Admissibility of a Lawyer’s Affidavit on a Rule 19.05 Motion
[8] Rule 19.04 allows a plaintiff to requisition default judgment from a registrar, if the claim is for a debt or liquidated demand. Rule 19.05 sets out a procedure for obtaining default judgment by motion in other cases. Subrule 19.05(2) requires such a motion to be supported “by evidence given by affidavit if the claim is for unliquidated damages.”
[9] The interaction between rules 19.04 and 19.05 mean that the admitted pleadings alone cannot support an award of damages except on a pure debt or liquidated demand. This court set out the basic requirements of rule 19.05 motions in Ybaws! Inc. v. Ramo Canada Inc., 2024 ONSC 69, at para. 11, referring to Elekta Ltd. v. Rodkin, 2012 ONSC 2062, at paras. 12-14. In Elekta, D. M. Brown J. relied Fuda v. Conn, at para. 16, for the proposition that the moving party has the burden to prove the claim and damages on the civil standard of proof even though the proceeding is uncontested.

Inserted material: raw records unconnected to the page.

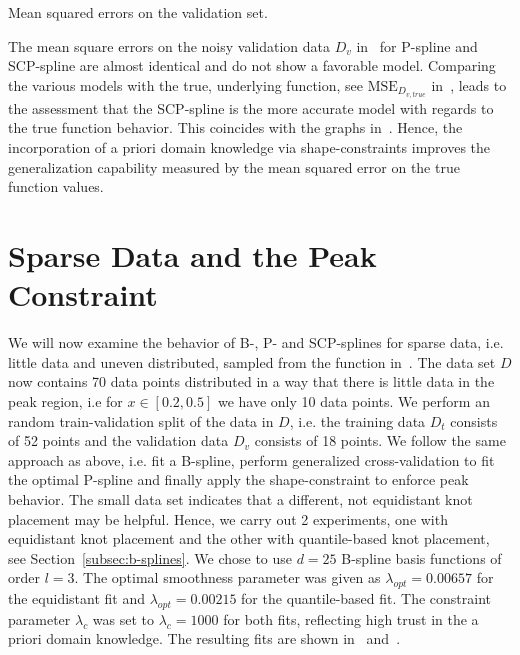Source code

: \begin{table}[H]
	\begin{center}
	\end{center}
	\caption{Mean squared errors on the validation set.}
	\label{tab:test-func-peak-mses}
\end{table}
%
The mean square errors on the noisy validation data $D_v$ in~ for P-spline and SCP-spline are almost identical and do not show a favorable model. Comparing the various models with the true, underlying function, see $\text{MSE}_{D_{v,true}}$ in~, leads to the assessment that the SCP-spline is the more accurate model with regards to the true function behavior. This coincides with the graphs in~. Hence, the incorporation of a priori domain knowledge via shape-constraints improves the generalization capability measured by the mean squared error on the true function values. 

\section{Sparse Data and the Peak Constraint}

We will now examine the behavior of B-, P- and SCP-splines for sparse data, i.e. little data and uneven distributed, sampled from the function in~. The data set $D$ now contains 70 data points distributed in a way that there is little data in the peak region, i.e for $x \in [0.2, 0.5]$ we have only 10 data points. We perform an random train-validation split of the data in $D$, i.e. the training data $D_t$ consists of 52 points and the validation data $D_v$ consists of 18 points. We follow the same approach as above, i.e. fit a B-spline, perform generalized cross-validation to fit the optimal P-spline and finally apply the shape-constraint to enforce peak behavior. The small data set indicates that a different, not equidistant knot placement may be helpful. Hence, we carry out 2 experiments, one with equidistant knot placement and the other with quantile-based knot placement, see Section~\ref{subsec:b-splines}. We chose to use $d=25$ B-spline basis functions of order $l=3$. The optimal smoothness parameter was given as $\lambda_{opt} = 0.00657$ for the equidistant fit and $\lambda_{opt} = 0.00215$ for the quantile-based fit. The constraint parameter $\lambda_c$ was set to $\lambda_c=1000$ for both fits, reflecting high trust in the a priori domain knowledge. The resulting fits are shown in~ and~.


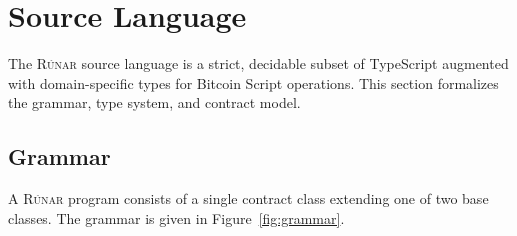 \documentclass[11pt,a4paper]{article}
\newcommand{\runar}{\textsc{Rúnar}}
\begin{document}
\section{Source Language}
\label{sec:language}

The \runar{} source language is a strict, decidable subset of TypeScript
augmented with domain-specific types for Bitcoin Script operations. This
section formalizes the grammar, type system, and contract model.

\subsection{Grammar}
\label{sec:grammar}

A \runar{} program consists of a single contract class extending one of two
base classes. The grammar is given in Figure~\ref{fig:grammar}.
\end{document}
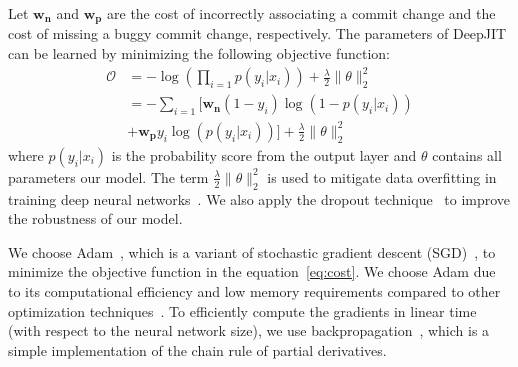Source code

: Let $\textbf{w}_\textbf{n}$ and $\textbf{w}_\textbf{p}$ are the cost of incorrectly associating a commit change and the cost of missing a buggy commit change, respectively. The parameters of DeepJIT can be learned by minimizing the following objective function:
\begin{equation} %
\label{eq:cost}
\begin{split}
\mathcal{O} &= -\log\left( \prod_{i=1}^{} p(y_i|x_i) \right) + \frac{\lambda}{2} \|\theta\|_{2}^{2} \\
&= -\sum_{i=1}^{} [ \textbf{w}_\textbf{n} (1 - y_i) \log(1 - p(y_i|x_i)) \\ 
&+ \textbf{w}_\textbf{p} y_i \log (p(y_i|x_i)) ] + \frac{\lambda}{2} \|\theta\|_{2}^{2}
\end{split}
\end{equation}
where $p(y_i|x_i)$ is the probability score from the output layer and $\theta$ contains all parameters our model. The term $\frac{\lambda}{2} \|\theta\|_{2}^{2}$ is used to mitigate data overfitting in training deep neural networks~\cite{caruana2001overfitting}. We also apply the dropout technique~\cite{srivastava2014dropout} to improve the robustness of our model. 

We choose Adam~\cite{kingma2014adam}, which is a variant of stochastic gradient descent (SGD)~\cite{bottou2010large}, to minimize the objective function in the equation~\ref{eq:cost}. We choose Adam due to its computational efficiency and low memory requirements compared to other optimization techniques~\cite{kingma2014adam, anthimopoulos2016lung, arora2018optimization}. To efficiently compute the gradients in linear time (with respect to the neural network size), we use backpropagation~\cite{hagan1994training}, which is a simple implementation of the chain rule of partial derivatives.
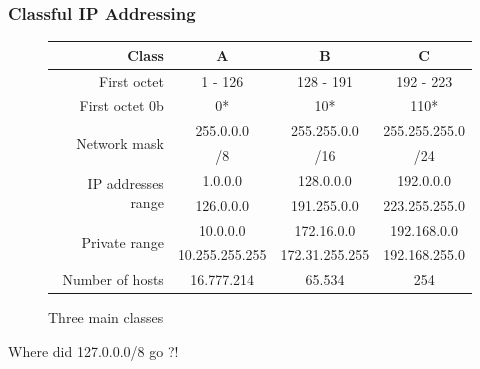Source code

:   \begin{frame}
    \frametitle{Classful IP Addressing}
    \begin{figure}
      \centering
      \resizebox{11.5cm}{!} {
	\begin{tabular}{|r||c|c|c|}
	  \hline
	  Class & A & B & C \\ \hline \hline
	  First octet & {\color{ForestGreen}1} - {\color{ForestGreen}126} & {\color{ForestGreen}128} - {\color{ForestGreen}191} & {\color{ForestGreen}192} - {\color{ForestGreen}223} \\ \hline
	  First octet 0b& {\color{ForestGreen}0*} & {\color{ForestGreen}10*} & {\color{ForestGreen}110*} \\ \hline
	  \multirow{2}{*}{\color{brown}Network mask} & {\color{brown}255}.{\color{fuchsia}0.0.0} & {\color{brown}255.255}.{\color{fuchsia}0.0} & {\color{brown}255.255.255}.{\color{fuchsia}0}\\
	  & {\color{brown}/8} & {\color{brown}/16} & {\color{brown}/24} \\ \hline
	  \multirow{2}{*}{IP addresses range} & {\color{ForestGreen}1}.{\color{blue}0.0.0} & {\color{ForestGreen}128.0}.{\color{blue}0.0} & {\color{ForestGreen}192.0.0}.{\color{blue}0}\\
	  & {\color{ForestGreen}126}.{\color{blue}0.0.0} & {\color{ForestGreen}191.255}.{\color{blue}0.0} & {\color{ForestGreen}223.255.255}.{\color{blue}0} \\ \hline
	  \multirow{2}{*}{Private range}
	  & {\color{ForestGreen}10}.{\color{blue}0.0.0} 	    & {\color{ForestGreen}172.16}.{\color{blue}0.0}     & {\color{ForestGreen}192.168.0}.{\color{blue}0}\\
	  & {\color{ForestGreen}10}.{\color{blue}255.255.255} & {\color{ForestGreen}172.31}.{\color{blue}255.255} & {\color{ForestGreen}192.168.255}.{\color{blue}0} \\ \hline
	  Number of {\color{blue}hosts} & 16.777.214 & 65.534 & 254 \\ \hline
	\end{tabular}
      }
      \caption{Three main classes}
    \end{figure}
    Where did {\color{ForestGreen}127}.{\color{blue}0.0.0}{\color{brown}/8} go ?!
  \end{frame}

[10] Affidavit evidence for use in motions are governed by rule 39. Subrule 39.01(4) permits affidavits on motions to contain statements of the deponent’s information and belief, if the source of the information and the fact of the belief are specified. Subrule 39.01(5) limits the use of such statements in applications to uncontentious facts. A rule 19.05 motion is a motion, and therefore that restriction does not apply. However, I do observe that the evidence in a contested motion for judgment permits a court to draw an adverse inference from the failure of a party to produce evidence of a person with personal knowledge: subrule 20.02(1). On a motion for default judgment or any other substantive procedure, an affidavit consisting entirely of hearsay creates discomfort for a court of law.
[11] The rules for affidavits on motions therefore tolerate hearsay, even on contested facts. However, these rules do not necessarily sanction a lawyer’s affidavit, let alone one that mixes improbable personal knowledge with information from an inanimate source such as “the file.” An affidavit from a lawyer practising with the lawyer of record is presumptively problematic for several reasons.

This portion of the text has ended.